PROBLEM REQUIREMENTS:
Compute how many lines in the entries below contain "Lansing", and output nothing but the number.

###

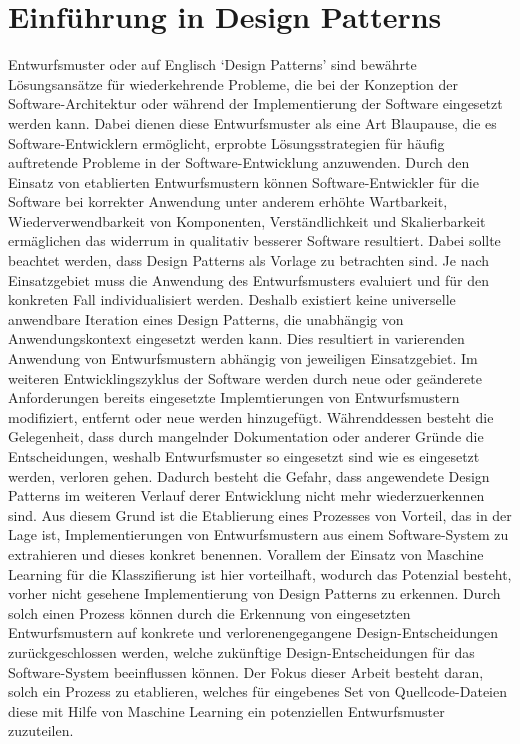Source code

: \section{Einführung in Design Patterns}

Entwurfsmuster oder auf Englisch `Design Patterns' sind bewährte Lösungsansätze für wiederkehrende Probleme, die bei der Konzeption der Software-Architektur oder während der Implementierung der Software
eingesetzt werden kann. Dabei dienen diese Entwurfsmuster als eine Art Blaupause, die es Software-Entwicklern ermöglicht, erprobte Lösungsstrategien für häufig auftretende Probleme in der Software-Entwicklung anzuwenden.
Durch den Einsatz von etablierten Entwurfsmustern können Software-Entwickler für die Software bei korrekter Anwendung unter anderem erhöhte Wartbarkeit, Wiederverwendbarkeit von Komponenten, Verständlichkeit und Skalierbarkeit ermäglichen das widerrum in qualitativ besserer Software resultiert.
Dabei sollte beachtet werden, dass Design Patterns als Vorlage zu betrachten sind. Je nach Einsatzgebiet muss die Anwendung des Entwurfsmusters evaluiert und für den konkreten Fall individualisiert werden.
Deshalb existiert keine universelle anwendbare Iteration eines Design Patterns, die unabhängig von Anwendungskontext eingesetzt werden kann. Dies resultiert in varierenden Anwendung von Entwurfsmustern abhängig von jeweiligen Einsatzgebiet.
Im weiteren Entwicklingszyklus der Software werden durch neue oder geänderete Anforderungen bereits eingesetzte Implemtierungen von Entwurfsmustern modifiziert, entfernt oder neue werden hinzugefügt.
Währenddessen besteht die Gelegenheit, dass durch mangelnder Dokumentation oder anderer Gründe die Entscheidungen, weshalb Entwurfsmuster so eingesetzt sind wie es eingesetzt werden, verloren gehen.
Dadurch besteht die Gefahr, dass angewendete Design Patterns im weiteren Verlauf derer Entwicklung nicht mehr wiederzuerkennen sind. Aus diesem Grund ist die Etablierung eines Prozesses von Vorteil, das in der Lage ist,
Implementierungen von Entwurfsmustern aus einem Software-System zu extrahieren und dieses konkret benennen. Vorallem der Einsatz von Maschine Learning für die Klasszifierung ist hier vorteilhaft, wodurch das Potenzial besteht, vorher nicht gesehene Implementierung von Design Patterns zu erkennen.
Durch solch einen Prozess können durch die Erkennung von eingesetzten Entwurfsmustern auf konkrete und verlorenengegangene Design-Entscheidungen zurückgeschlossen werden, welche zukünftige Design-Entscheidungen für das Software-System beeinflussen können. 
Der Fokus dieser Arbeit besteht daran, solch ein Prozess zu etablieren, welches für eingebenes Set von Quellcode-Dateien diese mit Hilfe von Maschine Learning ein potenziellen Entwurfsmuster zuzuteilen.  


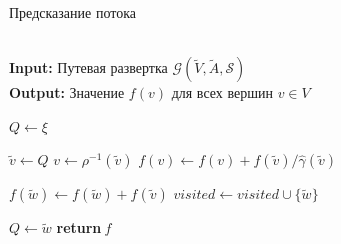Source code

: \documentclass[14pt,autoref,href]{disser}
\theoremstyle{definition}
\begin{document}
\begin{algorithm}
\caption{Предсказание потока} \label{alg:flow_propagation}
\hspace*{\algorithmicindent} \\
\hspace*{\algorithmicindent} \textbf{Input:} Путевая развертка $\mathcal{G}(\widetilde{V}, \widetilde{A}, \mathscr{S})$ \\
\hspace*{\algorithmicindent} \textbf{Output:} Значение $f(v)$ для всех вершин $v\in V$
\begin{algorithmic}[1]
    \State $Q\gets \xi$
\EndFor

 \label{alg:flow_propagation:main_loop_begin}
    \State $\tilde{v}\gets Q$
    \State $v\gets \rho^{-1}(\tilde{v})$
    \State $f(v)\gets f(v) + f(\tilde{v}) / \hat{\gamma}(\tilde{v})$
    
        \State $f(\tilde{w})\gets f(\tilde{w}) + f(\tilde{v})$
        \State $visited\gets visited\cup \{\tilde{w}\}$
        
            \State $Q\gets \tilde{w}$
        \EndIf
    \EndFor
\EndWhile \label{alg:flow_propagation:main_loop_end}
\State \textbf{return}$\ f$
\EndProcedure
\end{algorithmic}
\end{algorithm}
\end{document}
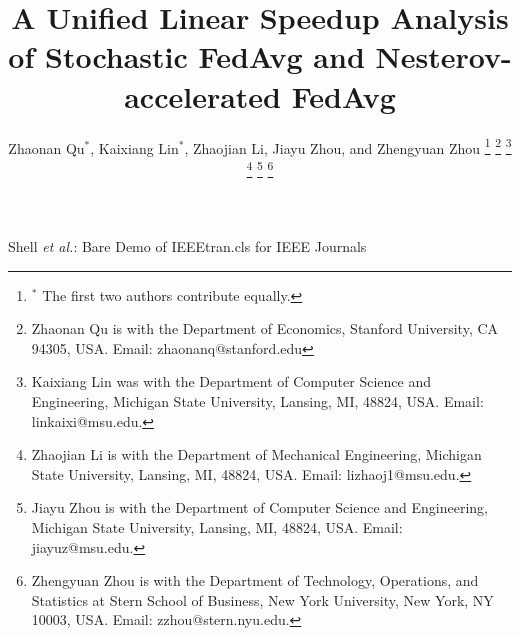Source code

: \documentclass[journal]{IEEEtran}
\begin{document}
\title{A Unified Linear Speedup Analysis of Stochastic FedAvg and Nesterov-accelerated FedAvg}

\author{Zhaonan Qu$^*$, Kaixiang Lin$^*$, Zhaojian Li, Jiayu Zhou, and Zhengyuan Zhou%
\thanks{$^*$ The first two authors contribute equally.}
\thanks{Zhaonan Qu is with the Department of Economics, Stanford University, CA 94305, USA. Email: {zhaonanq}@stanford.edu}%
\thanks{Kaixiang Lin was with the Department of Computer Science and Engineering, Michigan State University, Lansing, MI, 48824,
USA. Email: {linkaixi}@msu.edu.
}%
\thanks{Zhaojian Li is with the Department of
Mechanical Engineering, Michigan State University, Lansing, MI, 48824,
USA. Email: {lizhaoj1}@msu.edu.}
\thanks{Jiayu Zhou is with the Department of Computer Science and Engineering, Michigan State University, Lansing, MI, 48824,
USA. Email: {jiayuz}@msu.edu.}
\thanks{Zhengyuan Zhou is with the Department of Technology, Operations, and Statistics at Stern School of Business, New York University, New York, NY 10003,
USA. Email: {zzhou}@stern.nyu.edu.}
}



%
{Shell \MakeLowercase{\textit{et al.}}: Bare Demo of IEEEtran.cls for IEEE Journals}

\maketitle
\end{document}
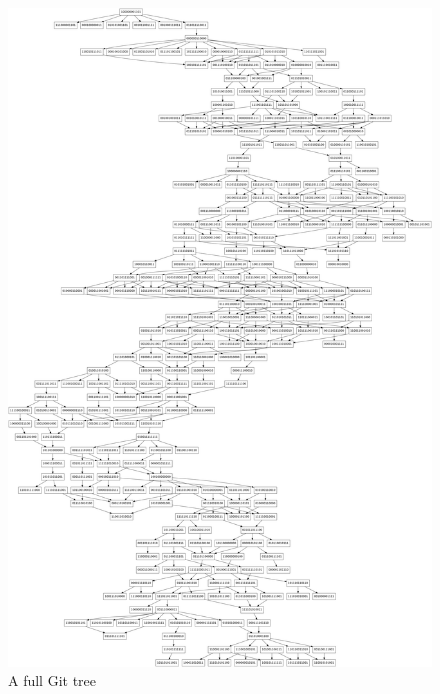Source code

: \begin{figure}[H]
 \includegraphics[width = \textwidth]{./image/DagGen/outputbig.png}
 \caption{A full Git tree}
\end{figure}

###

FINISHED EXERCISE:
3